El Papa polaco no es el adecuado para guiar a una Iglesia que quiera
reivindicar una función de guía en el Mundo. Este Papa no puede y
no debe permanecer mucho tiempo en el solio de Pietro, si el Padre
Eterno no interviene acortando su vida, deberé ponerle remedio. He
comenzado a estudiar una solución.
Vaticano,
1981
Después
de la decepcionante audiencia con el Papa polaco en septiembre de
1979, he asumido la derrota, pero no he renunciado al proyecto.
Estoy
pensando en proceder incluso sin la aprobación del Vaticano. Sería
un salto al vacío, podría construir la ciudad ideal donde poder
transferir a los musulmanes pero no podría quedar vacía para que se
marchitase. Debo seguir un camino distinto, cada vez que pienso en
ello, me pongo malo, tampoco hablo
de esto durante el
sacramento de la confesión.
Es
algo que me roe las
entrañas.

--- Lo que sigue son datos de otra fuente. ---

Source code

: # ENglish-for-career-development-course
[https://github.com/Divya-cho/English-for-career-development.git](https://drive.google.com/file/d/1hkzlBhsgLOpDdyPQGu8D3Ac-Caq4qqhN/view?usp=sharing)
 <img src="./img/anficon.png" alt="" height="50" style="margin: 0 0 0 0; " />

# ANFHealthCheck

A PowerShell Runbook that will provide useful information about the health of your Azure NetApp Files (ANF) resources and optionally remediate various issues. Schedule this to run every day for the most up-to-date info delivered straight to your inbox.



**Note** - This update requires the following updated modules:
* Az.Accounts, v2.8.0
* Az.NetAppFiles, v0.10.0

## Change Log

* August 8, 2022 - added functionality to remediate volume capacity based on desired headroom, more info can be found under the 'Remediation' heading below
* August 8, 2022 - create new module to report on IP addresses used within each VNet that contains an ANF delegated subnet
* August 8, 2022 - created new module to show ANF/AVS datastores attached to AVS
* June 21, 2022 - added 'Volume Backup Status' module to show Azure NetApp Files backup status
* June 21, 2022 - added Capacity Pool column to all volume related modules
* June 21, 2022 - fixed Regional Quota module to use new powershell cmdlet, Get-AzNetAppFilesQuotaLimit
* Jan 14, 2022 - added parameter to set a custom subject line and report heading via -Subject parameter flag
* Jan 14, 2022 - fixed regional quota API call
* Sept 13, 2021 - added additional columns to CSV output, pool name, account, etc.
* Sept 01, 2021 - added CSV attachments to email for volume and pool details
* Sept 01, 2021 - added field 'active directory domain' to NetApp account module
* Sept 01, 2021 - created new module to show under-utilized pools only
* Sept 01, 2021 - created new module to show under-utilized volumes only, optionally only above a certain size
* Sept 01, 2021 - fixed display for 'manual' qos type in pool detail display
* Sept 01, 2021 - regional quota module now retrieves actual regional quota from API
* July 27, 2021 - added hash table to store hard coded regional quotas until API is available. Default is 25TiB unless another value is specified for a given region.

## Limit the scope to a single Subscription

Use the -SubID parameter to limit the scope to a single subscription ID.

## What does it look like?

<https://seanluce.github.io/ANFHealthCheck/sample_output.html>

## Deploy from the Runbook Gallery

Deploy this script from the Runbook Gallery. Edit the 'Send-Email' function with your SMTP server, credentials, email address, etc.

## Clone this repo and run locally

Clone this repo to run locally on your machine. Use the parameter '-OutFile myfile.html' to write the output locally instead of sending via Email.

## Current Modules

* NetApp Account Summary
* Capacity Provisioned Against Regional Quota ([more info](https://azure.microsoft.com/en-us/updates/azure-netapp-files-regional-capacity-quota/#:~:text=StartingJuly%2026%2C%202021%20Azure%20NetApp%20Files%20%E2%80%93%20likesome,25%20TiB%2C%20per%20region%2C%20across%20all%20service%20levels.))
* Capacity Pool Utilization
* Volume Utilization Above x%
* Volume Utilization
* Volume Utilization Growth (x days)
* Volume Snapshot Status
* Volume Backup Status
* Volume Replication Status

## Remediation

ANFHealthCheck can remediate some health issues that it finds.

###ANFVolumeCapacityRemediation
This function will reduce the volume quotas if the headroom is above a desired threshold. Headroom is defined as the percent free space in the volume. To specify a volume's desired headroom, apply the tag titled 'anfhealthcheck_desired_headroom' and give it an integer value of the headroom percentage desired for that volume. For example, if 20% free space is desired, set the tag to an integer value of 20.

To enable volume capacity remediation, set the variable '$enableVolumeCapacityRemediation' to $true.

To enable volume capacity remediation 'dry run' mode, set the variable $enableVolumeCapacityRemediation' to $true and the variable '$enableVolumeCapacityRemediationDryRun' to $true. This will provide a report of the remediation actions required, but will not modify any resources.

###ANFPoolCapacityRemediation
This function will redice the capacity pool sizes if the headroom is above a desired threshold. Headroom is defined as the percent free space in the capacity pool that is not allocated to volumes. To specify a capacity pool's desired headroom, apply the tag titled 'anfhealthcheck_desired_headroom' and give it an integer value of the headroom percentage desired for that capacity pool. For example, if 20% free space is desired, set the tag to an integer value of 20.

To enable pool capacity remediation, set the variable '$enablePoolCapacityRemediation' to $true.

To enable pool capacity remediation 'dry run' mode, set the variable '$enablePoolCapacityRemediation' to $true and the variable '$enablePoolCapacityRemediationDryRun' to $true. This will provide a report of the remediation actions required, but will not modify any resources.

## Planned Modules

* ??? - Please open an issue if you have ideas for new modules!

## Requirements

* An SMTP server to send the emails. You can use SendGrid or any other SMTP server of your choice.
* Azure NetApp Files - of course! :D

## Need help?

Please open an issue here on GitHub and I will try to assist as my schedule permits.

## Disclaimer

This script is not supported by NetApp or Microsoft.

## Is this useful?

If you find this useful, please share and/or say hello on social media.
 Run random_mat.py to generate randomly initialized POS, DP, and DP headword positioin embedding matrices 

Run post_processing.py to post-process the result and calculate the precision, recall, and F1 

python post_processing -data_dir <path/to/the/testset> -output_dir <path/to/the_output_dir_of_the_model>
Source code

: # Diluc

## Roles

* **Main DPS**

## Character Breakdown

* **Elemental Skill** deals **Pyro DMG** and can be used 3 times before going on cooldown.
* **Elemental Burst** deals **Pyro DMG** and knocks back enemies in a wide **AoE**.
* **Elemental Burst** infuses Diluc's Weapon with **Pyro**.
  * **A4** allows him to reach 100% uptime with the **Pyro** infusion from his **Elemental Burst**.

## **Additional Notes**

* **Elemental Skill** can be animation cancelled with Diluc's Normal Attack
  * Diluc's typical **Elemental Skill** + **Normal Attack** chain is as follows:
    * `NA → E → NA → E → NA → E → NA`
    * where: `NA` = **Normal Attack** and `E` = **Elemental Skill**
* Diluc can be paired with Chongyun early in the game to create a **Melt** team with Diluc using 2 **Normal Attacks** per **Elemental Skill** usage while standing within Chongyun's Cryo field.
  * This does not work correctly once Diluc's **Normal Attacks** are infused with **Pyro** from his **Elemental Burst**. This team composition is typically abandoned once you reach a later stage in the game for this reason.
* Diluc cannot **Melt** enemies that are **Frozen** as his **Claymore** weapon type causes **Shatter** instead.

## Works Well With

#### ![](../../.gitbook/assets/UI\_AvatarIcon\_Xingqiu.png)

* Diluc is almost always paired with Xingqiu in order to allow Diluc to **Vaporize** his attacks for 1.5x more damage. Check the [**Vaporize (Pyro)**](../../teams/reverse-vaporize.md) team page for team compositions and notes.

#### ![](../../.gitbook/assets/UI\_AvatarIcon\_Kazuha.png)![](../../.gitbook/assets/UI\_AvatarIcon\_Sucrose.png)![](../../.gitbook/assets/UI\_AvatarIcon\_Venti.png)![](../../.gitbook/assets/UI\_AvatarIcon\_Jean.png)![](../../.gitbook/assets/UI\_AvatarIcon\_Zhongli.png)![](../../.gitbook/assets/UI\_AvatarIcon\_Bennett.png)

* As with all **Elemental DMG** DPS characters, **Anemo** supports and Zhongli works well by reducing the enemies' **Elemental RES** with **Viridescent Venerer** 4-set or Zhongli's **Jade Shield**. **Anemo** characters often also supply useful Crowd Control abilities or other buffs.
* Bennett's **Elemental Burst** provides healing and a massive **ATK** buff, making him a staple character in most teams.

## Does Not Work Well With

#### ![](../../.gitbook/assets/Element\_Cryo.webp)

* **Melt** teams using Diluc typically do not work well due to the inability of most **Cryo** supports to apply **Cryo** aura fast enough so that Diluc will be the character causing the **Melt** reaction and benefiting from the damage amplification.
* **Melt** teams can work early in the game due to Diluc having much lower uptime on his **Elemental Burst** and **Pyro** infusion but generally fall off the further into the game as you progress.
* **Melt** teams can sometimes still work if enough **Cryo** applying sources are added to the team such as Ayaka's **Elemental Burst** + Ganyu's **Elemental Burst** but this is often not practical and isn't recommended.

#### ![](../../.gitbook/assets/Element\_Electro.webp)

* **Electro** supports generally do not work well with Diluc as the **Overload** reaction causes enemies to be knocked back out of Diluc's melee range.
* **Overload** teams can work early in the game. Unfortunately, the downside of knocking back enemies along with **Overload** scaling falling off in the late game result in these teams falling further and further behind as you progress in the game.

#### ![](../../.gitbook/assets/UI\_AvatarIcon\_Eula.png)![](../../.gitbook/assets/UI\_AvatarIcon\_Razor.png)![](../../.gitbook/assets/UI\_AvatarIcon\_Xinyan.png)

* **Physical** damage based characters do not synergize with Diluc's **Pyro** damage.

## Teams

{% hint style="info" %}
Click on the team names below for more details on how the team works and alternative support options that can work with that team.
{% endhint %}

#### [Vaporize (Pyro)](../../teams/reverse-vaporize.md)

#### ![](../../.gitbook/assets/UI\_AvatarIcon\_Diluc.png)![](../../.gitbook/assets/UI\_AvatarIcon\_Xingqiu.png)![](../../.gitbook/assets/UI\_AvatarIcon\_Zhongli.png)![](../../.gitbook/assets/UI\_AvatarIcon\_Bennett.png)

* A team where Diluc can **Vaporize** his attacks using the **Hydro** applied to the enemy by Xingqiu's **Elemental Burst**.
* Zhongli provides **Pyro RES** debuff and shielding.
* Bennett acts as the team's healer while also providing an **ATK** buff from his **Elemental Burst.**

Finalmente lo reconozco: debo hacer que
eliminen a este Papa
demasiado joven que se opone a mi proyecto.
Necesito
un nuevo Pontífice, más audaz, más interesado en la difusión de
la Iglesia de Roma.
La
supresión del Papa debe ocurrir en la plaza de San Pedro, por parte
de un musulmán para soliviantar la indignación popular cristiana.
Tengo
un viejo contacto en Bulgaria, lo conozco como Slutanu, formaba parte
de las agencias de espionaje de aquel país, ahora está jubilado.
A
través de extraños e inconfesables canales llego hasta él,
naturalmente no conoce ni conocerá jamás mi identidad. Le expongo
mi proyecto, habrá una compensación de un millón de dólares, si
un sicario, musulmán, sigue correctamente la tarea, la mitad
anticipadamente y la otra mitad a trabajo acabado.
Tiene
el hombre adecuado, se llama Ali Agca, es turco, pertenece a una
banda de locos llamada Lobos
Grises que aspiran a
la conquista del Mundo en nombre del Islam. Se fija la fecha para el
último domingo de abril; por desgracia ese día llueve a mares en
Roma, así que el Papa se queda en sus aposentos;
la fecha se traslada, será
dentro de dos semanas.
Llega
el 13 de mayo de 1981, data fatídica para la ejecución de mi
proyecto. Estoy conectado al canal de televisión del Vaticano, el
Papa recorre la plaza, un altercado en una esquina me dice que mi
hombre ha cumplido su trabajo.
El
Papa se desploma, luego su coche parte como un rayo y desaparece de
la pantalla.
Espero
nervioso, luego, poco a poco, comprendo que ese estúpido musulmán
ha fracasado, el Papa está vivo, sólo está herido; después de
unos días lo dan de alta en el hospital.
El
sicario es arrestado.
Me
pondría a llorar: mi proyecto está, definitivamente, muerto.